Sur cette exploitation de 100 vaches, le maïs cède progressivement sa place à l’herbe, pâturée au printemps et distribuée en vert l’été. La rentabilité est au rendez-vous, même dans le contexte actuel.

Jean-Philippe Guines garde le sourire. Il vit de sa passion de l’élevage et se dit serein et confiant en l’avenir. Avec 100 vaches à 7 450 litres en système herbager, l’exploitation se montre très efficace. Le Gaec récolte les fruits de la désintensification du système de production décidée en 1997, quand Jean-Philippe s’est installé avec son frère à la suite de ses parents à Saint-Marc-sur-Couesnon en Ille-et-Vilaine. « À l’époque, l’exploitation comptait 55 Prim’Holstein qui produisaient 9 500 litres avec 1,7 tonne d’aliment par vache et par an. Elles recevaient essentiellement du maïs ensilage et des concentrés, se reproduisaient mal et les frais vétérinaires étaient très élevés… Quelque chose clochait. Nous avons tout remis à plat et changé notre fusil d’épaule en misant davantage sur l’herbe. La suite nous a donné raison, en 2009 et aujourd’hui encore, expose Jean-Philippe. Sans changement de système, nous n’en serions certainement pas là. »
« Avec nos sols sableux superficiels, nous prenions régulièrement des calottes sur maïs. Certaines années, les rendements ne dépassaient pas 5 tMS/ha et la qualité était très irrégulière… Il fallait complémenter énormément et le coût alimentaire explosait. Le coût de concentrés atteignait 55 centimes de franc par litre. Alors qu’à la même période, le coût alimentaire des laitières de la ferme expérimentale de Trévarez ne dépassait pas 30 centimes de francs par litre !
, se rappelle l’éleveur. Ce constat a été le déclic qui nous a poussés à réduire le maïs au profit de l’herbe. » L’effet sur la production ne s’est pas fait attendre. Les vaches ont produit 1 500 litres de moins la première année, mais le bilan économique s’est montré plutôt positif. Et au bout de trois à quatre ans, l’augmentation de revenu est devenue réellement significative.

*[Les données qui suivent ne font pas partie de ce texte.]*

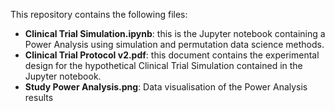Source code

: This repository contains the following files:
- **Clinical Trial Simulation.ipynb**: this is the Jupyter notebook containing a Power Analysis using simulation and permutation data science methods.
- **Clinical Trial Protocol v2.pdf**: this document contains the experimental design for the hypothetical Clinical Trial Simulation contained in the Jupyter notebook.
- **Study Power Analysis.png**: Data visualisation of the Power Analysis results
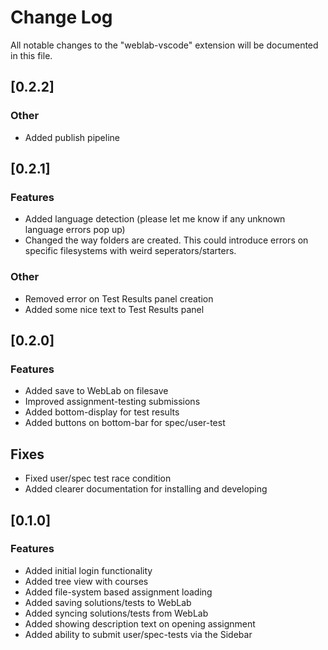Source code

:# Change Log

All notable changes to the "weblab-vscode" extension will be documented in this file.

## [0.2.2]

### Other
- Added publish pipeline

## [0.2.1]

### Features
- Added language detection (please let me know if any unknown language errors pop up)
- Changed the way folders are created. This could introduce errors on specific filesystems with weird seperators/starters.

### Other
- Removed error on Test Results panel creation
- Added some nice text to Test Results panel

## [0.2.0]

### Features
- Added save to WebLab on filesave
- Improved assignment-testing submissions
- Added bottom-display for test results
- Added buttons on bottom-bar for spec/user-test

## Fixes
- Fixed user/spec test race condition
- Added clearer documentation for installing and developing

## [0.1.0]

### Features
- Added initial login functionality
- Added tree view with courses
- Added file-system based assignment loading
- Added saving solutions/tests to WebLab
- Added syncing solutions/tests from WebLab
- Added showing description text on opening assignment
- Added ability to submit user/spec-tests via the Sidebar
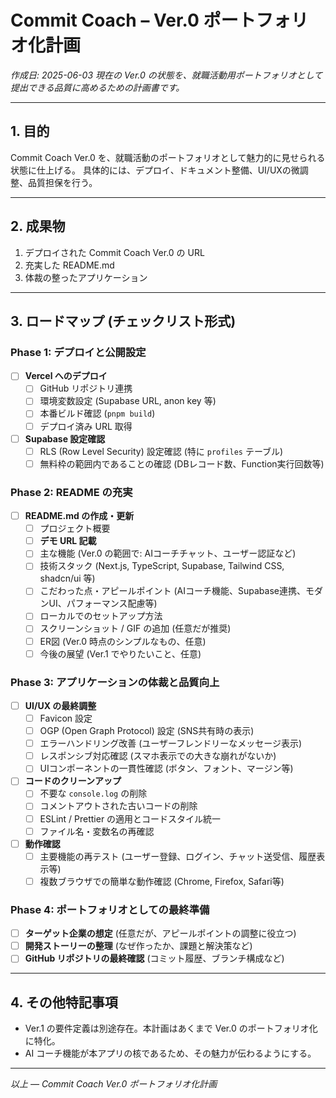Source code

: # Commit Coach – Ver.0 ポートフォリオ化計画

*作成日: 2025-06-03
現在の Ver.0 の状態を、就職活動用ポートフォリオとして提出できる品質に高めるための計画書です。*

---

## 1. 目的

Commit Coach Ver.0 を、就職活動のポートフォリオとして魅力的に見せられる状態に仕上げる。
具体的には、デプロイ、ドキュメント整備、UI/UXの微調整、品質担保を行う。

---

## 2. 成果物

1.  デプロイされた Commit Coach Ver.0 の URL
2.  充実した README.md
3.  体裁の整ったアプリケーション

---

## 3. ロードマップ (チェックリスト形式)

### Phase 1: デプロイと公開設定

*   [ ] **Vercel へのデプロイ**
    *   [ ] GitHub リポジトリ連携
    *   [ ] 環境変数設定 (Supabase URL, anon key 等)
    *   [ ] 本番ビルド確認 (`pnpm build`)
    *   [ ] デプロイ済み URL 取得
*   [ ] **Supabase 設定確認**
    *   [ ] RLS (Row Level Security) 設定確認 (特に `profiles` テーブル)
    *   [ ] 無料枠の範囲内であることの確認 (DBレコード数、Function実行回数等)

### Phase 2: README の充実

*   [ ] **README.md の作成・更新**
    *   [ ] プロジェクト概要
    *   [ ] **デモ URL 記載**
    *   [ ] 主な機能 (Ver.0 の範囲で: AIコーチチャット、ユーザー認証など)
    *   [ ] 技術スタック (Next.js, TypeScript, Supabase, Tailwind CSS, shadcn/ui 等)
    *   [ ] こだわった点・アピールポイント (AIコーチ機能、Supabase連携、モダンUI、パフォーマンス配慮等)
    *   [ ] ローカルでのセットアップ方法
    *   [ ] スクリーンショット / GIF の追加 (任意だが推奨)
    *   [ ] ER図 (Ver.0 時点のシンプルなもの、任意)
    *   [ ] 今後の展望 (Ver.1 でやりたいこと、任意)

### Phase 3: アプリケーションの体裁と品質向上

*   [ ] **UI/UX の最終調整**
    *   [ ] Favicon 設定
    *   [ ] OGP (Open Graph Protocol) 設定 (SNS共有時の表示)
    *   [ ] エラーハンドリング改善 (ユーザーフレンドリーなメッセージ表示)
    *   [ ] レスポンシブ対応確認 (スマホ表示での大きな崩れがないか)
    *   [ ] UIコンポーネントの一貫性確認 (ボタン、フォント、マージン等)
*   [ ] **コードのクリーンアップ**
    *   [ ] 不要な `console.log` の削除
    *   [ ] コメントアウトされた古いコードの削除
    *   [ ] ESLint / Prettier の適用とコードスタイル統一
    *   [ ] ファイル名・変数名の再確認
*   [ ] **動作確認**
    *   [ ] 主要機能の再テスト (ユーザー登録、ログイン、チャット送受信、履歴表示等)
    *   [ ] 複数ブラウザでの簡単な動作確認 (Chrome, Firefox, Safari等)

### Phase 4: ポートフォリオとしての最終準備

*   [ ] **ターゲット企業の想定** (任意だが、アピールポイントの調整に役立つ)
*   [ ] **開発ストーリーの整理** (なぜ作ったか、課題と解決策など)
*   [ ] **GitHub リポジトリの最終確認** (コミット履歴、ブランチ構成など)

---

## 4. その他特記事項

*   Ver.1 の要件定義は別途存在。本計画はあくまで Ver.0 のポートフォリオ化に特化。
*   AI コーチ機能が本アプリの核であるため、その魅力が伝わるようにする。

---

*以上 — Commit Coach Ver.0 ポートフォリオ化計画* 
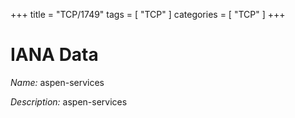 +++
title = "TCP/1749"
tags = [ "TCP" ]
categories = [ "TCP" ]
+++

# IANA Data

_Name:_ aspen-services

_Description:_ aspen-services

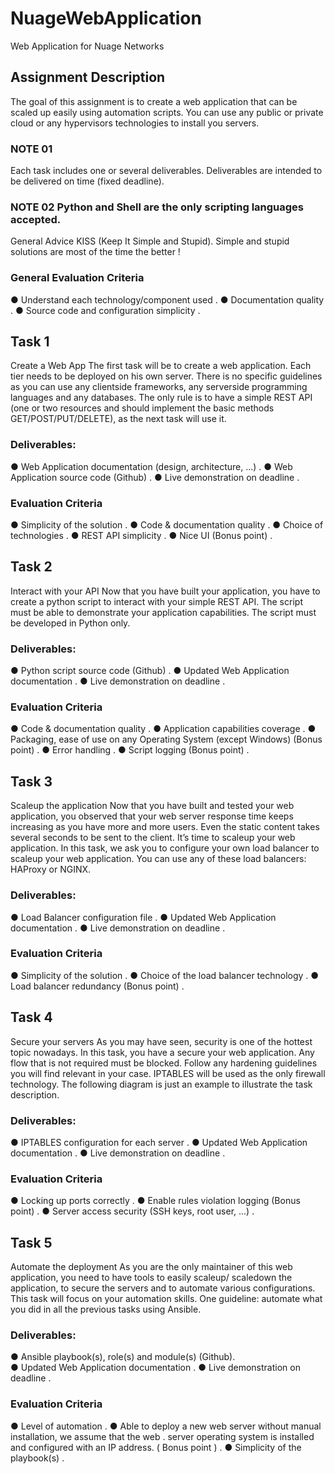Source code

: # NuageWebApplication
Web Application for Nuage Networks

## Assignment Description
The goal of this assignment is to create a web application that can be scaled up easily using automation scripts. You can use any public or private cloud or any hypervisors technologies to install you servers.

### NOTE 01
Each task includes one or several deliverables. Deliverables are intended to be delivered on time (fixed deadline).
### NOTE 02 Python and Shell are the only scripting languages accepted.
General Advice
KISS (Keep It Simple and Stupid). Simple and stupid solutions are most
of the time the better !

### General Evaluation Criteria
● Understand each technology/component used . 
● Documentation quality . 
● Source code and configuration simplicity . 

## Task 1
Create a Web App
The first task will be to create a web application. Each tier needs to be deployed on his own server. There is no specific guidelines as you can use any client­side frameworks, any server­side programming languages and any databases. The only rule is to have a simple REST API (one or two resources and should implement the basic methods
GET/POST/PUT/DELETE), as the next task will use it.

### Deliverables:
● Web Application documentation (design, architecture, ...) . 
● Web Application source code (Github) . 
● Live demonstration on dead­line . 
### Evaluation Criteria
● Simplicity of the solution . 
● Code & documentation quality . 
● Choice of technologies . 
● REST API simplicity . 
● Nice UI (Bonus point) . 

## Task 2
Interact with your API
Now that you have built your application, you have to create a python script to interact with your simple REST API. The script must be able to demonstrate your application capabilities. The script must be developed in Python only.

### Deliverables:
● Python script source code (Github) . 
● Updated Web Application documentation . 
● Live demonstration on dead­line . 

### Evaluation Criteria

● Code & documentation quality . 
● Application capabilities coverage . 
● Packaging, ease of use on any Operating System (except Windows) (Bonus point) . 
● Error handling . 
● Script logging (Bonus point) . 

## Task 3
Scaleup the application
Now that you have built and tested your web application, you observed that your web server response time keeps increasing as you have more and more users. Even the static content takes several seconds to be sent to the client. It’s time to scaleup
your web application. In this task, we ask you to configure your own load balancer to scaleup your web application.
You can use any of these load balancers: HAProxy or NGINX.

### Deliverables:
● Load Balancer configuration file . 
● Updated Web Application documentation . 
● Live demonstration on deadline . 
### Evaluation Criteria
● Simplicity of the solution . 
● Choice of the load balancer technology . 
● Load balancer redundancy (Bonus point) . 

## Task 4
Secure your servers
As you may have seen, security is one of the hottest topic nowadays. In this task, you have a secure your web application. Any flow that is not required must be blocked. Follow any hardening guidelines you will find relevant in your case. IPTABLES will be used as the only firewall technology. The following diagram is just an example to illustrate the task description.

### Deliverables:
● IPTABLES configuration for each server . 
● Updated Web Application documentation . 
● Live demonstration on deadline . 
### Evaluation Criteria
● Locking up ports correctly . 
● Enable rules violation logging (Bonus point) . 
● Server access security (SSH keys, root user, …) . 

## Task 5
Automate the deployment
As you are the only maintainer of this web application, you need to have tools to easily scaleup/ scaledown
the application, to secure the servers and to automate various configurations. This task will focus on your automation skills. One guideline: automate what you did in all the previous tasks using Ansible.

### Deliverables:
● Ansible playbook(s), role(s) and module(s) (Github).  
● Updated Web Application documentation . 
● Live demonstration on deadline . 
### Evaluation Criteria
● Level of automation . 
● Able to deploy a new web server without manual installation, we assume that the web . 
server operating system is installed and configured with an IP address. ( Bonus point ) . 
● Simplicity of the playbook(s) .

Un coût alimentaire de 50 € pour 1 000 litres

Pour parvenir à un coût alimentaire pour les vaches de 50 € pour 1 000 l, la refonte du système s’est basée sur l’herbe. Les associés profitent des parcelles regroupées autour de l’exploitation pour valoriser le pâturage, tandis que la luzerne, le maïs et le blé sont cultivés sur les deux autres îlots plus éloignés (40 ha à 3 km et 16 ha à 10 km), dotés de sols moins séchants et d’un meilleur potentiel. Aujourd’hui, toutes les surfaces accessibles sont pâturées : 38 ha par les laitières et 20 ha de vallons par les génisses. « Nous avons ressemé des prairies (dactyle, RGA-TB), refait des paddocks, aménagé des points d’eau, investi dans les chemins d’accès pour les vaches…", détaille Jean-Philippe. Les paddocks mesurent actuellement 1,5 à 1,8 ha, de telle sorte que les vaches y restent une journée au début du printemps et à l’automne, et une journée et demie en période de pleine pousse, de début mai à début juin. Les éleveurs fauchent encore une fois par an tous les paddocks pour les nettoyer. L’an prochain, nous prendrons plus de risque en débrayant davantage de surface en pleine saison. Cela permettra d’accélérer encore les rotations des vaches sur les parcelles et limiter les refus.

« La gestion de l’herbe n’est pas simple, considère Jean-Philippe. Il faut parvenir à anticiper la pousse, choisir le bon ordre de rotation, savoir quand et quelle parcelle débrayer… Les premières années, nous y sommes allés à tâtons. Nous avons commis des erreurs, mais c’est un passage obligé pour apprendre et progresser. On a le droit de se tromper, poursuit-il. Ce qui compte, c’est de comprendre pourquoi et de ne pas abandonner en route si ça ne marche pas tout de suite. Il faut persévérer dans la conduite choisie, même si ce n’est pas la solution de facilité, et ne pas raisonner qu’à court terme. »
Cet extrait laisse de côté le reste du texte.